Plain-text document sources

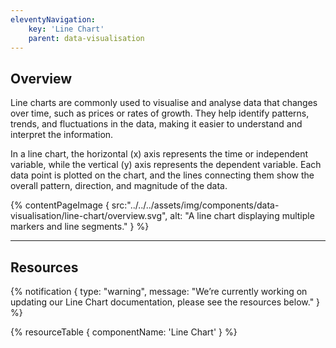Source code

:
 ```yaml
---
eleventyNavigation:
    key: 'Line Chart'
    parent: data-visualisation
---
```


## Overview
Line charts are commonly used to visualise and analyse data that changes over time, such as prices or rates of growth. They help identify patterns, trends, and fluctuations in the data, making it easier to understand and interpret the information.

In a line chart, the horizontal (x) axis represents the time or independent variable, while the vertical (y) axis represents the dependent variable. Each data point is plotted on the chart, and the lines connecting them show the overall pattern, direction, and magnitude of the data.

{% contentPageImage {
    src:"../../../assets/img/components/data-visualisation/line-chart/overview.svg",
    alt: "A line chart displaying multiple markers and line segments."
} %}

---

## Resources

{% notification {
  type: "warning",
  message: "We’re currently working on updating our Line Chart documentation, please see the resources below."
} %}

{% resourceTable {
    componentName: 'Line Chart'
} %}
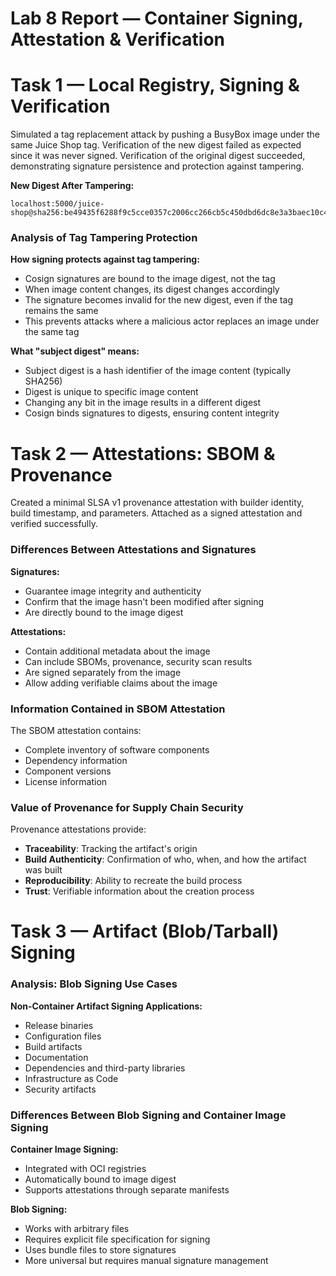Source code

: # Lab 8 Report — Container Signing, Attestation & Verification
# Task 1 — Local Registry, Signing & Verification

Simulated a tag replacement attack by pushing a BusyBox image under the same Juice Shop tag. Verification of the new digest failed as expected since it was never signed. Verification of the original digest succeeded, demonstrating signature persistence and protection against tampering.

**New Digest After Tampering:**

```
localhost:5000/juice-shop@sha256:be49435f6288f9c5cce0357c2006cc266cb5c450dbd6dc8e3a3baec10c46b065
```

### Analysis of Tag Tampering Protection

**How signing protects against tag tampering:**

- Cosign signatures are bound to the image digest, not the tag
- When image content changes, its digest changes accordingly
- The signature becomes invalid for the new digest, even if the tag remains the same
- This prevents attacks where a malicious actor replaces an image under the same tag

**What "subject digest" means:**

- Subject digest is a hash identifier of the image content (typically SHA256)
- Digest is unique to specific image content
- Changing any bit in the image results in a different digest
- Cosign binds signatures to digests, ensuring content integrity

# Task 2 — Attestations: SBOM & Provenance

Created a minimal SLSA v1 provenance attestation with builder identity, build timestamp, and parameters. Attached as a signed attestation and verified successfully.

### Differences Between Attestations and Signatures

**Signatures:**

- Guarantee image integrity and authenticity
- Confirm that the image hasn't been modified after signing
- Are directly bound to the image digest

**Attestations:**

- Contain additional metadata about the image
- Can include SBOMs, provenance, security scan results
- Are signed separately from the image
- Allow adding verifiable claims about the image

### Information Contained in SBOM Attestation

The SBOM attestation contains:

- Complete inventory of software components
- Dependency information
- Component versions
- License information

### Value of Provenance for Supply Chain Security

Provenance attestations provide:

- **Traceability**: Tracking the artifact's origin
- **Build Authenticity**: Confirmation of who, when, and how the artifact was built
- **Reproducibility**: Ability to recreate the build process
- **Trust**: Verifiable information about the creation process

# Task 3 — Artifact (Blob/Tarball) Signing

### Analysis: Blob Signing Use Cases

**Non-Container Artifact Signing Applications:**

- Release binaries
- Configuration files
- Build artifacts
- Documentation
- Dependencies and third-party libraries
- Infrastructure as Code
- Security artifacts

### Differences Between Blob Signing and Container Image Signing

**Container Image Signing:**

- Integrated with OCI registries
- Automatically bound to image digest
- Supports attestations through separate manifests

**Blob Signing:**

- Works with arbitrary files
- Requires explicit file specification for signing
- Uses bundle files to store signatures
- More universal but requires manual signature management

Task to complete>
Working from the data above, extract solely the lines from the one containing "- When image" through the one containing "- Subject digest", exactly as they appear, both included.

Answer to this problem>
- When image content changes, its digest changes accordingly
- The signature becomes invalid for the new digest, even if the tag remains the same
- This prevents attacks where a malicious actor replaces an image under the same tag

**What "subject digest" means:**

- Subject digest is a hash identifier of the image content (typically SHA256)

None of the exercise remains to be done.